**What you are asked to do**: Beginning at the top of the data below, restate every line word for word until the line containing "- [Developer](https://developer.ultrain.io)" has been included, and omit the pictures.

**Information supplied**:
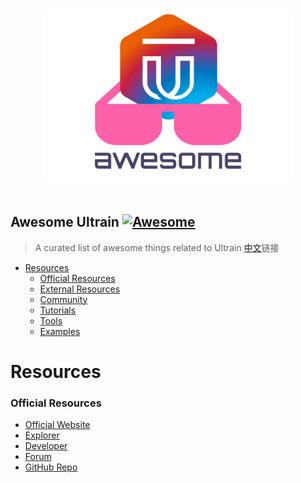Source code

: <p align="center">
  <br>
  <img width="400" src="./logo.svg" alt="logo of vue-awesome repository">
  <br>
  <br>
</p>

## Awesome Ultrain [![Awesome](https://cdn.rawgit.com/sindresorhus/awesome/d7305f38d29fed78fa85652e3a63e154dd8e8829/media/badge.svg)](https://github.com/sindresorhus/awesome)

> A curated list of awesome things related to Ultrain
> [中文](https://github.com/ultrain-os/awesome-ultrain/blob/master/README_CN.md)链接

- [Resources](#resources)
    - [Official Resources](#official-resources)
    - [External Resources](#external-resources)
    - [Community](#community)
    - [Tutorials](#tutorials)
    - [Tools](#tools)
    - [Examples](#examples)
    
    
    
# Resources


### Official Resources

- [Official Website](https://ultrain.io)
- [Explorer](https://explorer.ultrain.io)
- [Developer](https://developer.ultrain.io)
- [Forum](https://bbs.ultrain.io)
- [GitHub Repo](https://github.com/ultrain-os)
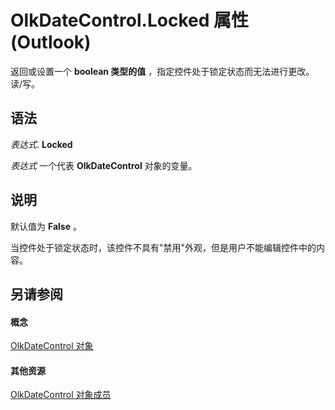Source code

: 
# OlkDateControl.Locked 属性 (Outlook)

返回或设置一个 **boolean 类型的值** ，指定控件处于锁定状态而无法进行更改。 读/写。


## 语法

 _表达式_. **Locked**

 _表达式_ 一个代表 **OlkDateControl** 对象的变量。


## 说明

默认值为  **False** 。

当控件处于锁定状态时，该控件不具有"禁用"外观，但是用户不能编辑控件中的内容。


## 另请参阅


#### 概念


[OlkDateControl 对象](bd0c6bbe-c348-c748-41fe-0cf7ecebcc1e.md)
#### 其他资源


[OlkDateControl 对象成员](6bc09aee-2f4e-5042-a653-52c0c09068c5.md)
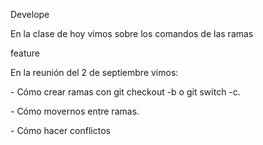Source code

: Develope

En la clase de hoy vimos sobre los comandos de las ramas



feature

En la reunión del 2 de septiembre vimos:

\- Cómo crear ramas con git checkout -b o git switch -c.

\- Cómo movernos entre ramas.

\- Cómo hacer conflictos


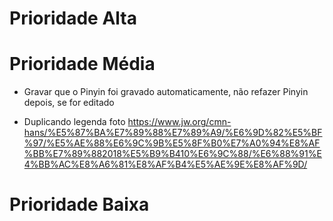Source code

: # Prioridade Alta

# Prioridade Média

- Gravar que o Pinyin foi gravado automaticamente, não refazer Pinyin depois, se for editado

* Duplicando legenda foto https://www.jw.org/cmn-hans/%E5%87%BA%E7%89%88%E7%89%A9/%E6%9D%82%E5%BF%97/%E5%AE%88%E6%9C%9B%E5%8F%B0%E7%A0%94%E8%AF%BB%E7%89%882018%E5%B9%B410%E6%9C%88/%E6%88%91%E4%BB%AC%E8%A6%81%E8%AF%B4%E5%AE%9E%E8%AF%9D/

# Prioridade Baixa
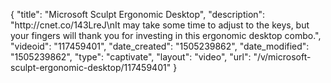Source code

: {
    "title": "Microsoft Sculpt Ergonomic Desktop",
    "description": "http:\/\/cnet.co\/143LreJ\nIt may take some time to adjust to the keys, but your fingers will thank you for investing in this ergonomic desktop combo.",
    "videoid": "117459401",
    "date_created": "1505239862",
    "date_modified": "1505239862",
    "type": "captivate",
    "layout": "video",
    "url": "\/v\/microsoft-sculpt-ergonomic-desktop\/117459401"
}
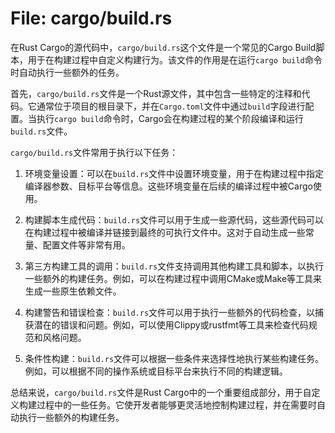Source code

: # File: cargo/build.rs

在Rust Cargo的源代码中，`cargo/build.rs`这个文件是一个常见的Cargo Build脚本，用于在构建过程中自定义构建行为。该文件的作用是在运行`cargo build`命令时自动执行一些额外的任务。

首先，`cargo/build.rs`文件是一个Rust源文件，其中包含一些特定的注释和代码。它通常位于项目的根目录下，并在`Cargo.toml`文件中通过`build`字段进行配置。当执行`cargo build`命令时，Cargo会在构建过程的某个阶段编译和运行`build.rs`文件。

`cargo/build.rs`文件常用于执行以下任务：

1. 环境变量设置：可以在`build.rs`文件中设置环境变量，用于在构建过程中指定编译器参数、目标平台等信息。这些环境变量在后续的编译过程中被Cargo使用。

2. 构建脚本生成代码：`build.rs`文件可以用于生成一些源代码，这些源代码可以在构建过程中被编译并链接到最终的可执行文件中。这对于自动生成一些常量、配置文件等非常有用。

3. 第三方构建工具的调用：`build.rs`文件支持调用其他构建工具和脚本，以执行一些额外的构建任务。例如，可以在构建过程中调用CMake或Make等工具来生成一些原生依赖文件。

4. 构建警告和错误检查：`build.rs`文件可以用于执行一些额外的代码检查，以捕获潜在的错误和问题。例如，可以使用Clippy或rustfmt等工具来检查代码规范和风格问题。

5. 条件性构建：`build.rs`文件可以根据一些条件来选择性地执行某些构建任务。例如，可以根据不同的操作系统或目标平台来执行不同的构建逻辑。

总结来说，`cargo/build.rs`文件是Rust Cargo中的一个重要组成部分，用于自定义构建过程中的一些任务。它使开发者能够更灵活地控制构建过程，并在需要时自动执行一些额外的构建任务。


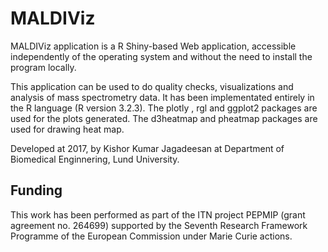 # MALDIViz

MALDIViz application is a R Shiny-based Web application, accessible independently of the operating system and without the need to install the program locally.

This application can be used to do quality checks, visualizations and analysis of mass spectrometry data. It has been implementated entirely in the R language (R version 3.2.3). The plotly , rgl and ggplot2 packages are used for the plots generated. The d3heatmap and pheatmap packages are used for drawing heat map.

Developed at 2017, by Kishor Kumar Jagadeesan at Department of Biomedical Enginnering, Lund University.

## Funding
This work has been performed as part of the ITN project PEPMIP (grant agreement no. 264699) supported by the Seventh Research Framework Programme of the European Commission under Marie Curie actions.
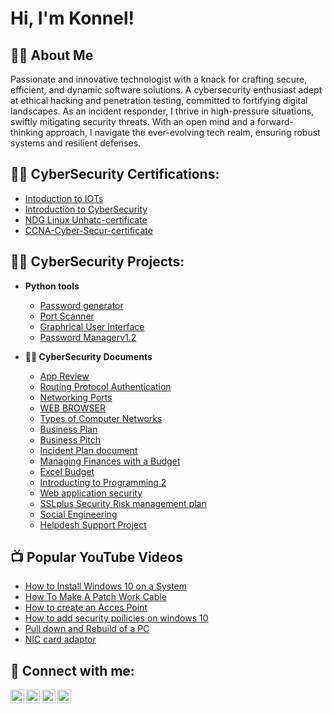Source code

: <h1>Hi, I'm Konnel!</h1>
<h2>👨‍💻 About Me</h2>
Passionate and innovative technologist with a knack for crafting secure, efficient, and dynamic software solutions. A cybersecurity enthusiast adept at ethical hacking and penetration testing, committed to fortifying digital landscapes. As an incident responder, I thrive in high-pressure situations, swiftly mitigating security threats. With an open mind and a forward-thinking approach, I navigate the ever-evolving tech realm, ensuring robust systems and resilient defenses.

<h2>👨‍💻 CyberSecurity Certifications:</h2>

- [Intoduction to IOTs](https://drive.google.com/file/d/1XOTCzB_q2hxmVEBrDz4oVjrrd6v6Kw22/view?usp=drive_link)
- [Introduction to CyberSecurity](https://drive.google.com/file/d/1h04p9R2L6k22NqFoShfBj324n-Q817dY/view?usp=drive_link)
- [NDG Linux Unhatc-certificate](https://drive.google.com/file/d/1L0MFYrvzfHHLnnoy-sf-iwGpzmsraQ_m/view?usp=sharing)
- [CCNA-Cyber-Secur-certificate](https://drive.google.com/file/d/1yEzfv93Mh0yOkDRYm164XrsMPGs3vO3v/view?usp=sharing)


<h2>👨‍💻 CyberSecurity Projects:</h2>

- <b>Python tools</b>
  - [Password generator](https://drive.google.com/file/d/1Mkrt16CX1_NZkUiBgDrxvCXdnh_PSQhj/view?usp=drive_link)
  - [Port Scanner](https://drive.google.com/file/d/1Mkrt16CX1_NZkUiBgDrxvCXdnh_PSQhj/view?usp=drive_link)
  - [Graphrical User Interface](https://drive.google.com/file/d/1GXgppwJ_I4w8N6fdgPS2YL2p5UYqWycU/view?usp=drive_link)
  - [Password Managerv1.2](https://drive.google.com/drive/folders/1NHWg_zCqURb6b_AiuhzLVFeKuBasgex6?usp=drive_link)

- <b>👨‍💻 CyberSecurity Documents</b>
  - [App Review](https://drive.google.com/file/d/1VJbr4kUzVcTV8OSlzkHwA7OER7SWl3Nt/view?usp=drive_link)
  - [Routing Protocol Authentication](https://docs.google.com/document/d/1wItmgBuDNGz73uQvyex4x1QOs7pVCETJ/edit?usp=drive_link&ouid=102045988082020363545&rtpof=true&sd=true)
  - [Networking Ports](https://drive.google.com/file/d/1UOVs4f8FnpnYWb4CkhNpuYh0g14cRCsP/view?usp=sharing)
  - [WEB BROWSER](https://docs.google.com/document/d/1m5WQUNJIhxMTLP2JoKbNJuGcOjJAjs_6/edit?usp=sharing&ouid=102045988082020363545&rtpof=true&sd=true)
  - [Types of Computer Networks ](https://docs.google.com/document/d/1G3tXPxzIpSC-AznnLJkRHmUu7mDflPgh/edit?usp=sharing&ouid=102045988082020363545&rtpof=true&sd=true)
  - [Business Plan ](https://docs.google.com/document/d/1_odp4DXkpo3wiqLLQ-Lu9csxUX6K0Bwc/edit?usp=sharing&ouid=102045988082020363545&rtpof=true&sd=true)
  - [Business Pitch](https://drive.google.com/file/d/1V6YXSuBmQ1x09-WNoFpPxuvyNp64iVGn/view?usp=sharing)
  - [Incident Plan document](https://docs.google.com/document/d/1L-MkTDNh2HPHNFqq2O2iZDEMBJqMSLhg/edit?usp=sharing&ouid=102045988082020363545&rtpof=true&sd=true)
  - [Managing Finances with a Budget](https://drive.google.com/file/d/1QjZktUEvOBf6HGsHiwU2b4RTKHftmBPv/view?usp=sharing)
  - [Excel Budget](https://docs.google.com/spreadsheets/d/1uR2dCZf9kTjkjrXLc5w8VE5dCf95hG2U/edit?usp=sharing&ouid=102045988082020363545&rtpof=true&sd=true)
  - [Introducting to Programming 2](https://docs.google.com/presentation/d/1RJ8GTxLN2KLMtr4m7Bv3Yrz6_TqeVAhi/edit?usp=sharing&ouid=102045988082020363545&rtpof=true&sd=true)
  - [Web application security](https://docs.google.com/presentation/d/1oGfokfx3Es5QY3sOtldzNRnqU4Dfm-qg/edit?usp=sharing&ouid=102045988082020363545&rtpof=true&sd=true)
  - [SSLplus Security Risk management plan](https://docs.google.com/document/d/1tdE2B2rTRsElC3y_QfHXz0Vp_X8wWwij/edit?usp=sharing&ouid=102045988082020363545&rtpof=true&sd=true)
  - [Social Engineering](https://drive.google.com/file/d/1klnxe7LxGQcRxKrnDiTUnefb22ph4MnI/view?usp=sharing)
  - [Helpdesh Support Project](https://drive.google.com/file/d/1G-xf_OOgXvcXX479slv20ram4-Vj_n6K/view?usp=sharing)
  


<h2>📺 Popular YouTube Videos</h2>

- [How to Install Windows 10 on a System](https://drive.google.com/file/d/1qmsQay5ZKjwWkF8_H67vSk5A7rf2TP9_/view?usp=sharing)
- [How To Make A Patch Work Cable](https://drive.google.com/file/d/10PDv8rcISo0npTRU9yl8AYeG04OM76ZR/view?usp=sharing)
- [How to create an Acces Point ](https://drive.google.com/file/d/1kcfYPcN3otP0RccDLJbn2jMKQn4f17k1/view?usp=sharing)
- [How to add security poilicies on windows 10](https://drive.google.com/file/d/18riCtpUzs5VhhLzSfRJ56COITQrrAtsa/view?usp=sharing)
- [Pull down and Rebuild of a PC](https://drive.google.com/file/d/1pc6XxmrvGxhROZvty3M7WQEJ9T6PagUf/view?usp=drive_link)
- [NIC card adaptor ](https://drive.google.com/file/d/1KKsehFFWMio05RsvDPLKmWhSNij4dF_O/view?usp=sharing)

<h2> 🤳 Connect with me:</h2>

[<img align="left" alt="JoshMadakor | YouTube" width="22px" src="https://cdn.jsdelivr.net/npm/simple-icons@v3/icons/youtube.svg" />][youtube]
[<img align="left" alt="JoshMadakor | Twitter" width="22px" src="https://cdn.jsdelivr.net/npm/simple-icons@v3/icons/twitter.svg" />][twitter]
[<img align="left" alt="JoshMadakor | LinkedIn" width="22px" src="https://cdn.jsdelivr.net/npm/simple-icons@v3/icons/linkedin.svg" />][linkedin]
[<img align="left" alt="JoshMadakor | Instagram" width="22px" src="https://cdn.jsdelivr.net/npm/simple-icons@v3/icons/instagram.svg" />][instagram]

[twitter]: https://twitter.com/
[youtube]: https://www.youtube.com/
[instagram]: https://www.instagram.com/
[linkedin]: https://linkedin.com/in/

<!--
**joshmadakor1/joshmadakor1** is a ✨ _special_ ✨ repository because its `README.md` (this file) appears on your GitHub profile.

Here are some ideas to get you started:

- 🔭 I’m currently working on ...
- 🌱 I’m currently learning ...
- 👯 I’m looking to collaborate on ...
- 🤔 I’m looking for help with ...
- 💬 Ask me about ...
- 📫 How to reach me: ...
- 😄 Pronouns: ...
- ⚡ Fun fact: ...
-->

**Exercise response**:
Source code

: <p align="center">
  <br>
  <img width="400" src="./logo.svg" alt="logo of vue-awesome repository">
  <br>
  <br>
</p>

## Awesome Ultrain [![Awesome](https://cdn.rawgit.com/sindresorhus/awesome/d7305f38d29fed78fa85652e3a63e154dd8e8829/media/badge.svg)](https://github.com/sindresorhus/awesome)

> A curated list of awesome things related to Ultrain
> [中文](https://github.com/ultrain-os/awesome-ultrain/blob/master/README_CN.md)链接

- [Resources](#resources)
    - [Official Resources](#official-resources)
    - [External Resources](#external-resources)
    - [Community](#community)
    - [Tutorials](#tutorials)
    - [Tools](#tools)
    - [Examples](#examples)
    
    
    
# Resources


### Official Resources

- [Official Website](https://ultrain.io)
- [Explorer](https://explorer.ultrain.io)
- [Developer](https://developer.ultrain.io)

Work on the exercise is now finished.